2UP is a gambling game primarily played in Australia. When it is described, it sounds like the Gamble game with coins you would traditionally play on a slot machine. It goes like this: There is a so-called Spinner who throws two pennies into the air. The players surrounding him will bet if the coins thrown will both come up heads or tails; or, conversely, if one coin comes up heads and the other tails. The latter is known as a “Ewan.” This 2 Up Game is normally played on Anzac Day in pubs and clubs throughout Australia. ”The reason is to mark a shared experience with Diggers through the ages.” A Digger is a military slang term for soldiers from Australia and New Zealand.
Official sources state that “their weight, size, and surface design make them ideal for the game. Weight and size make them stable on the "kip" and easy to spin in the air. The design of pre-1939 pennies had the sovereign's head on the obverse (front) and the reverse was totally covered in writing making the result very easy and quick to see.” A “kip” is a small piece of wood on which the coins are placed before being tossed. Both coins are placed tails up.

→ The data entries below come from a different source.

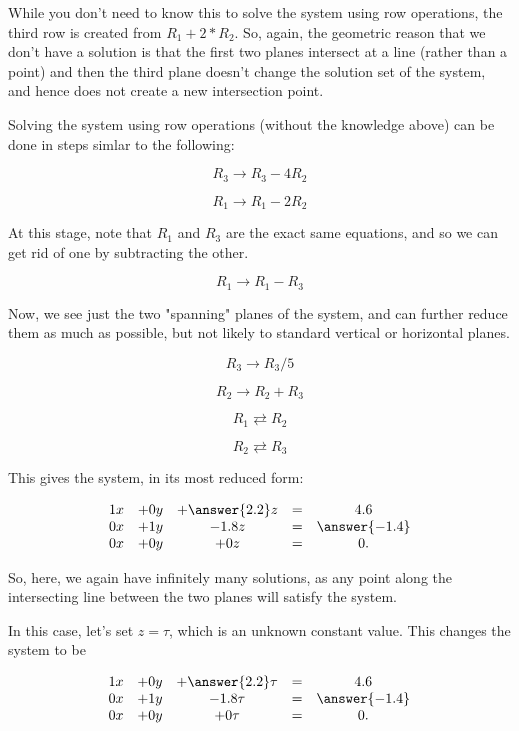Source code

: \documentclass{ximera}
\begin{document}
    \begin{solution}

        While you don't need to know this to solve the system using row operations, the third row is created from $R_1+2*R_2$. So, again, the geometric reason that we don't have a solution is that the first two planes intersect at a line (rather than a point) and then the third plane doesn't change the solution set of the system, and hence does not create a new intersection point.

        Solving the system using row operations (without the knowledge above) can be done in steps simlar to the following:

        $$R_3\rightarrow R_3-4R_2$$

        $$R_1\rightarrow R_1-2R_2$$

        At this stage, note that $R_1$ and $R_3$ are the exact same equations, and so we can get rid of one by subtracting the other.

        $$R_1\rightarrow R_1-R_3$$

        Now, we see just the two "spanning" planes of the system, and can further reduce them as much as possible, but not likely to standard vertical or horizontal planes.

        $$R_3\rightarrow R_3/5$$

        $$R_2\rightarrow R_2+R_3$$

        $$R_1\rightleftarrows R_2$$

        $$R_2\rightleftarrows R_3$$

        This gives the system, in its most reduced form:

        $$\begin{array}{ccccccc}
            1x& +0y&+\answer{2.2}z &=&4.6 \\
            0x&+1y& -1.8z& =&\answer{-1.4}\\
            0x &+0y &+0z &=&0.
        \end{array}$$

        So, here, we again have infinitely many solutions, as any point along the intersecting line between the two planes will satisfy the system.

        In this case, let's set $z=\tau$, which is an unknown constant value. This changes the system to be 

        $$\begin{array}{ccccccc}
            1x& +0y&+\answer{2.2}\tau &=&4.6 \\
            0x&+1y& -1.8\tau& =&\answer{-1.4}\\
            0x &+0y &+0\tau &=&0.
        \end{array}$$


\end{solution}
\end{document}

“The popularity of two-up declined after the 1950s as more sophisticated forms of gambling like baccarat gained popularity in illegal gaming houses, and pokies were legalized in clubs. Legal two-up arrived with its introduction as a table game at the new casino in Hobart in 1973, but is now only offered at Crown Perth and Crown Melbourne. Two-up has also been legalized on Anzac Day, when it is played in Returned Servicemen's League (RSL) clubs and hotels. Several tourist "two-up schools" in the Outback have also been legalized. Under the New South Wales Gambling (Two-Up) Act 1998, playing two-up in NSW is not unlawful on Anzac Day.”
Although pennies were not used traditionally, quarters were mainly used in this game. Players would throw quarters up against a wall, and the player whose quarter landed closest to the wall would win all the quarters.